I hope everyone had a nice Thanksgiving. Did you have turkey?
Do you know why turkey is the traditional main course, and why in the history of America turkey hunting has been a fall activity?
It all relates back to the pilgrims and the first settlers of this great nation. Wild turkeys were a common game animal to these pioneers.
In 1621, the Plymouth colonists and Wampanoag Indians shared an autumn harvest feast that is acknowledged today as one of the first Thanksgiving celebrations in the colonies. The Pilgrim chronicler Edward Winslow wrote in his journal that Governor Bradford sent four men on a “fowling” mission in preparation for the event.

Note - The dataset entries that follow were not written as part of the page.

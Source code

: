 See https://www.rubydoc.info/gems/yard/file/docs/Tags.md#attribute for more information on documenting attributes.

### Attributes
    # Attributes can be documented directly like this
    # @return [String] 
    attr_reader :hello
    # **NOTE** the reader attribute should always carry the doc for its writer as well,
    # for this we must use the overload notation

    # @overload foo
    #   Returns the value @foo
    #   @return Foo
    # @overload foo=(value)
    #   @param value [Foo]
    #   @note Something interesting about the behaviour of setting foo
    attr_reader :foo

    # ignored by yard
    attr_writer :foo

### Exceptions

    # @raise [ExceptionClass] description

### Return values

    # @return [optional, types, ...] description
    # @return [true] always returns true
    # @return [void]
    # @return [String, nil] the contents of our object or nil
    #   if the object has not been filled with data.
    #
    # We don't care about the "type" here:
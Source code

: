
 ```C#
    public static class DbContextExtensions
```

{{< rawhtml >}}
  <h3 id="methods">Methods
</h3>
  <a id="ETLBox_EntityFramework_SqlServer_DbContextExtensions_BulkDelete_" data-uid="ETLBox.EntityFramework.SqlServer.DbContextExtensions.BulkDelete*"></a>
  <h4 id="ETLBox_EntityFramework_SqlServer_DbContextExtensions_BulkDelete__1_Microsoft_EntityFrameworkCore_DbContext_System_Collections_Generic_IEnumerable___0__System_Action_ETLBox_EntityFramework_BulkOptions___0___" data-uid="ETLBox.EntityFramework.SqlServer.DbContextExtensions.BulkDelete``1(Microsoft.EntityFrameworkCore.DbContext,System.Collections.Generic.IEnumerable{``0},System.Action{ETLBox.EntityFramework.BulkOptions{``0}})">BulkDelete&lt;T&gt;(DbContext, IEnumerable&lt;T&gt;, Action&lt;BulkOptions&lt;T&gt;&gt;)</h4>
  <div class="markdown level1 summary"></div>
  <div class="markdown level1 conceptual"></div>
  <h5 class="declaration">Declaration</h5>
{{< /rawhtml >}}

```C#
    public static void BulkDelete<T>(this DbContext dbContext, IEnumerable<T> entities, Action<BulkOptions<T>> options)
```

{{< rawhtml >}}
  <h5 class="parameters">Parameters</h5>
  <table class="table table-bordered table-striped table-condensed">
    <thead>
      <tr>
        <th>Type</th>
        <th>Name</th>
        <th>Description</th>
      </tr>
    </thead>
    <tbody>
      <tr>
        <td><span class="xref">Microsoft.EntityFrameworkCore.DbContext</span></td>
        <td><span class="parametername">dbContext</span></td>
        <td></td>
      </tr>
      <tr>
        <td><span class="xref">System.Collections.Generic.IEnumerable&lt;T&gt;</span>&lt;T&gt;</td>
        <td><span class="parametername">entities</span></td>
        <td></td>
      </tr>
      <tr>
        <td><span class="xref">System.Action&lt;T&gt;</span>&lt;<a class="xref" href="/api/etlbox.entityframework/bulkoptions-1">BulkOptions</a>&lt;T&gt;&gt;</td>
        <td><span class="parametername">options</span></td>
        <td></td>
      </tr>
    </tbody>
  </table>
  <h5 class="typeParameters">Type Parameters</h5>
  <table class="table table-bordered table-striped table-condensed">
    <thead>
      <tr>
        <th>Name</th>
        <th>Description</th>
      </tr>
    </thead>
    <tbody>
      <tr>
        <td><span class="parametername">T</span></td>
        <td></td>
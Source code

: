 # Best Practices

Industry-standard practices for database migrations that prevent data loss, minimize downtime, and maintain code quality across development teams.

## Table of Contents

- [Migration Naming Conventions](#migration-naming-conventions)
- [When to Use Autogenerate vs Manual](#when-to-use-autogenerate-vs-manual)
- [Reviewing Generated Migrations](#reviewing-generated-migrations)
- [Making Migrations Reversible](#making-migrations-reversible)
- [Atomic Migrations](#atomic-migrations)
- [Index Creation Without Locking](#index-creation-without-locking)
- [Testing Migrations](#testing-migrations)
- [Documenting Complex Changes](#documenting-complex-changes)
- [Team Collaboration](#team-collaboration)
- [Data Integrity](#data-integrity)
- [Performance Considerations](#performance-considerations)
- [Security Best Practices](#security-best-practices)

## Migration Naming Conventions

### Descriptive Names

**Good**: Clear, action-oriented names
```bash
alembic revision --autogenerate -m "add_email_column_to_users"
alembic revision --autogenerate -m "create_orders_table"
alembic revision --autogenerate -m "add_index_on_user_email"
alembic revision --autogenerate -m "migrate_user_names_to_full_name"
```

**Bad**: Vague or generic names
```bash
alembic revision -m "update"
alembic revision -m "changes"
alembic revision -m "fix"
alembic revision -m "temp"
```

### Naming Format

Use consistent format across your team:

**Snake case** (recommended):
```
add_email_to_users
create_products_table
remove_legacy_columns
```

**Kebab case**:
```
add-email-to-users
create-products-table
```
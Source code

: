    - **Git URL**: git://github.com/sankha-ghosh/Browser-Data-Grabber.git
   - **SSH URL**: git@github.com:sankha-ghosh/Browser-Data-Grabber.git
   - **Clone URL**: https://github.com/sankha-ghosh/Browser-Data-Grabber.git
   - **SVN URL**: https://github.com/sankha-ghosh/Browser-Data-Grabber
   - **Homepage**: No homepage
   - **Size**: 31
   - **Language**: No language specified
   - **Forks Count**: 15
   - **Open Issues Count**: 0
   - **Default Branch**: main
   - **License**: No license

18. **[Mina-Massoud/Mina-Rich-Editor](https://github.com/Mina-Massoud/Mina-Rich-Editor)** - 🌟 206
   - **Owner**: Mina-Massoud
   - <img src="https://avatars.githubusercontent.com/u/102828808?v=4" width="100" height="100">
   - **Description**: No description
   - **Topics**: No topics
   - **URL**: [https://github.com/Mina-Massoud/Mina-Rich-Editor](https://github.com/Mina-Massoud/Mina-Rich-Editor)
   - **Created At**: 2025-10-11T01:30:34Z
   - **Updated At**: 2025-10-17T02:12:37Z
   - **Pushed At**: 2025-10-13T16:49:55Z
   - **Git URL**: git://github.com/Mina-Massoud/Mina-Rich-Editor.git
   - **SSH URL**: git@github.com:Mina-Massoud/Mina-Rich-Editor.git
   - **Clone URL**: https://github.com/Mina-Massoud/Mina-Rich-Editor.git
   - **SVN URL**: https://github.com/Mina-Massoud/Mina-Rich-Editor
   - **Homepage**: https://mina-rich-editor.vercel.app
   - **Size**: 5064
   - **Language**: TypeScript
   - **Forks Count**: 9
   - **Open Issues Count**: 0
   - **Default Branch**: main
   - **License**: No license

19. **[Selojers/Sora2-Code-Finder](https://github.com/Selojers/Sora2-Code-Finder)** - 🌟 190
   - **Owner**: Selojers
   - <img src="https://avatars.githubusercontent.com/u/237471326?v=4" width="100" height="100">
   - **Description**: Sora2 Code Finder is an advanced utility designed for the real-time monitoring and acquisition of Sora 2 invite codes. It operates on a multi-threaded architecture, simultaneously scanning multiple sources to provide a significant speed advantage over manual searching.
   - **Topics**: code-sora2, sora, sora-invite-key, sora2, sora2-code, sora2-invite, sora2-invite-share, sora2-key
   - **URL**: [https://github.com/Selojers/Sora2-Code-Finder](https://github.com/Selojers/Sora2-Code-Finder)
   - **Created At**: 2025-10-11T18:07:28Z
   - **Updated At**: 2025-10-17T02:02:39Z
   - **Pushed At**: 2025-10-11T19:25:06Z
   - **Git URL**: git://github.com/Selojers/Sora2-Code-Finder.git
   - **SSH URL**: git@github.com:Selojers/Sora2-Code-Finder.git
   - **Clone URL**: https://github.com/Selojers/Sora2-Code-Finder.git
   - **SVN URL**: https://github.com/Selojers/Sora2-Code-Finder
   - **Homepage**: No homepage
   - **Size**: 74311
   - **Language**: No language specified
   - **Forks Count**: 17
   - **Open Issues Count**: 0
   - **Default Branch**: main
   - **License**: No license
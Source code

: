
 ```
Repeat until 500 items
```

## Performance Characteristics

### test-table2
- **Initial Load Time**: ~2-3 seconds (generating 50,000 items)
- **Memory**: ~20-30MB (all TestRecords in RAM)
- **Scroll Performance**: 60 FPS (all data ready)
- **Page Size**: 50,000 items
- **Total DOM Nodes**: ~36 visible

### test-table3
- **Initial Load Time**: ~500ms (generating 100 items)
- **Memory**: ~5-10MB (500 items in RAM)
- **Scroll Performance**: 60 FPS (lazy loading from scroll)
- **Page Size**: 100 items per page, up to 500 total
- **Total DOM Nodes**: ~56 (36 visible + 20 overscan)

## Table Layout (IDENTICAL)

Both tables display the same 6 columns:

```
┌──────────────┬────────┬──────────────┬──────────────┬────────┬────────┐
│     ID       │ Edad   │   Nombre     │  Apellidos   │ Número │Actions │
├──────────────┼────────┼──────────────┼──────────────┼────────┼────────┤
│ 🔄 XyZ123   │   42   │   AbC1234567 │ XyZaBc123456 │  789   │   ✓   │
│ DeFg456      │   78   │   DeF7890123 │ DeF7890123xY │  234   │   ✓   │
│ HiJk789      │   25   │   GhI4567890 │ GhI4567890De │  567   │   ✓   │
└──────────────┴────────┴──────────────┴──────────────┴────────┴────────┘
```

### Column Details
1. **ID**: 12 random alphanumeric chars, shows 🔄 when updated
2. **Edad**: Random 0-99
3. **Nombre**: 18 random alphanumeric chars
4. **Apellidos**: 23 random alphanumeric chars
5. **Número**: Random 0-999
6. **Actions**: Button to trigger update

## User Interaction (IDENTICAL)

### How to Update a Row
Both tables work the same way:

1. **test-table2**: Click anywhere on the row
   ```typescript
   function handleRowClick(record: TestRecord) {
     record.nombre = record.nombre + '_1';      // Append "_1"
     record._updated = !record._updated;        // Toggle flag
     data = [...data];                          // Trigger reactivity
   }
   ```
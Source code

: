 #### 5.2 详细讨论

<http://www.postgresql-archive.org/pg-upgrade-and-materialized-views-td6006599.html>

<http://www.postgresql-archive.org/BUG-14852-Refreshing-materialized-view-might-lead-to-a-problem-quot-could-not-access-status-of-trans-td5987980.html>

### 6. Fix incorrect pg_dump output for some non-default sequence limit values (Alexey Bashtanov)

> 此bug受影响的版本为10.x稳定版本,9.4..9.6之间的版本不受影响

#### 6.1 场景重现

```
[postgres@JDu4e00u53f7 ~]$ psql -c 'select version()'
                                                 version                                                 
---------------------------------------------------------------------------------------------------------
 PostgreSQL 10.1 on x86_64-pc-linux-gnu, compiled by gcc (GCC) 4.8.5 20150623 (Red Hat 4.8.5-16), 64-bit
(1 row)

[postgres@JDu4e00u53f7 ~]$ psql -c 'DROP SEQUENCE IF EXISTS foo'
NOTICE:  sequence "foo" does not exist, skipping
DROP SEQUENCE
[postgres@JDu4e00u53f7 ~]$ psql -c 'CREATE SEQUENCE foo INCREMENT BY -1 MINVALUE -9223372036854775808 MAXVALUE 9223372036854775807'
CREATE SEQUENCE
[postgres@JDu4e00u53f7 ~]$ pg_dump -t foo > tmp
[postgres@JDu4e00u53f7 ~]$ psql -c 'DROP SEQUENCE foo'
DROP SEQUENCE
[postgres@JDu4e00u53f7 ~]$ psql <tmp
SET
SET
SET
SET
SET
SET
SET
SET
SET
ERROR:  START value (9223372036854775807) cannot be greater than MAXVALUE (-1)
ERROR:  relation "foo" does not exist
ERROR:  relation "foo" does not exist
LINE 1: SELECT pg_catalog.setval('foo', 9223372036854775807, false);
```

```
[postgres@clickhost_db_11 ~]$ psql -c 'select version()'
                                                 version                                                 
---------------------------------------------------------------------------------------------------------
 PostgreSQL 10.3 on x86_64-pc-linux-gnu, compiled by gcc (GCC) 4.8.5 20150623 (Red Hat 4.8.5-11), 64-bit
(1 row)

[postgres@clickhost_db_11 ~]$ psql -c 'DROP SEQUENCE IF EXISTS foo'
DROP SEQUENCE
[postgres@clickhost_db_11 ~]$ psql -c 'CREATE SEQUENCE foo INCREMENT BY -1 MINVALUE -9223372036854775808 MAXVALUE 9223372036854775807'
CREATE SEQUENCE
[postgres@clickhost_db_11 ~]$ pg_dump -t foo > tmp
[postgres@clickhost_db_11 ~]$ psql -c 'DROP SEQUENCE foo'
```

While no written evidence exists that turkey was part of the initial Thanksgiving meal, logic dictates that a plentiful, regular and valued food source was probably one of the things the hunters went after.
In short, that is why turkey at Thanksgiving is a tradition, a tradition started by the Pilgrims. Americans have been hunting turkeys in the fall ever since. Spring turkey hunting wasn’t even legal until the 1950s. Spring hunting became “the thing” with turkey hunt and the fall hunting season almost faded into history.
Fall turkey hunting has been gaining popularity as turkey populations grow. Most states have fall seasons to expand hunting opportunities for hunters. Nebraska’s fall season is open now and runs until Jan. 31, 2020.
Fall turkey hunting offers some advantages and opportunities that make it a great time to get into the sport of turkey hunting. First, most states that offer a season allow both sexes to be taken in the fall, and that greatly improves your chances of success.
Second, there are more turkeys in the fall than any other time of the year. This means your chances of getting a bird are the best it’s going to get. Nebraska Game and Parks Commission surveys indicate that turkey populations may be up more than 400 percent over the last couple of decades. There are more turkeys now in Nebraska than there ever have been.
Third, it is a great time to introduce new hunters to the sport. Fall is the best chance a new hunter has for success, and you want them to be successful!
Since a lot of folks have their fall turkey by now, or have turkey leftover from their Thanksgiving dinner, I thought it would be a good time to pass a couple of my recipes I’ve developed along to you. These recipes are created with my cooking philosophy: “Quick, Simple, Easy and Good.” Here goes:
Grilled Turkey Breasts
This is a very easy recipe to prepare at home or in the field. The finished meat has a sweet and spicy taste to it. Give it a try
2-4 turkey breasts (boneless, filleted from the bird)
½ cup of Heinz 57 Sauce
½ cup of honey
Mix the 57 Sauce and honey together. Clean and prepare the breast fillets for cooking (be sure to remove all shot).
Place on the grill over medium heat (be careful not to overcook). Grill on each side for one minute to seal the fillets. Brush on the sauce mixture. Cook for an additional minute, flip breast and brush on more sauce mixture.
Repeat this process a couple of times until you have a thick layer of the sauce on the meat.
Wild turkey salad
It doesn’t matter what size of turkey you take this fall, hen, jake or tom, this recipe will make it taste great.
1 wild turkey
1 bottle of Miracle Whip dressing
1 small bottle (about 12 ounces) of sweet pickle relish
1 small bottle of yellow mustard
Remove all the meat from the turkey carcass. Slice, dice, chop the turkey into ¼-inch pieces or less
For every pound of turkey meat, mix in one cup of Miracle Whip and one cup of relish. For every two pounds of turkey meat, mix in one cup of mustard. Add salt and pepper to taste. Mix thoroughly.
Serve it on bread for a quick on-the-go sandwich or crackers for a great tasting snack.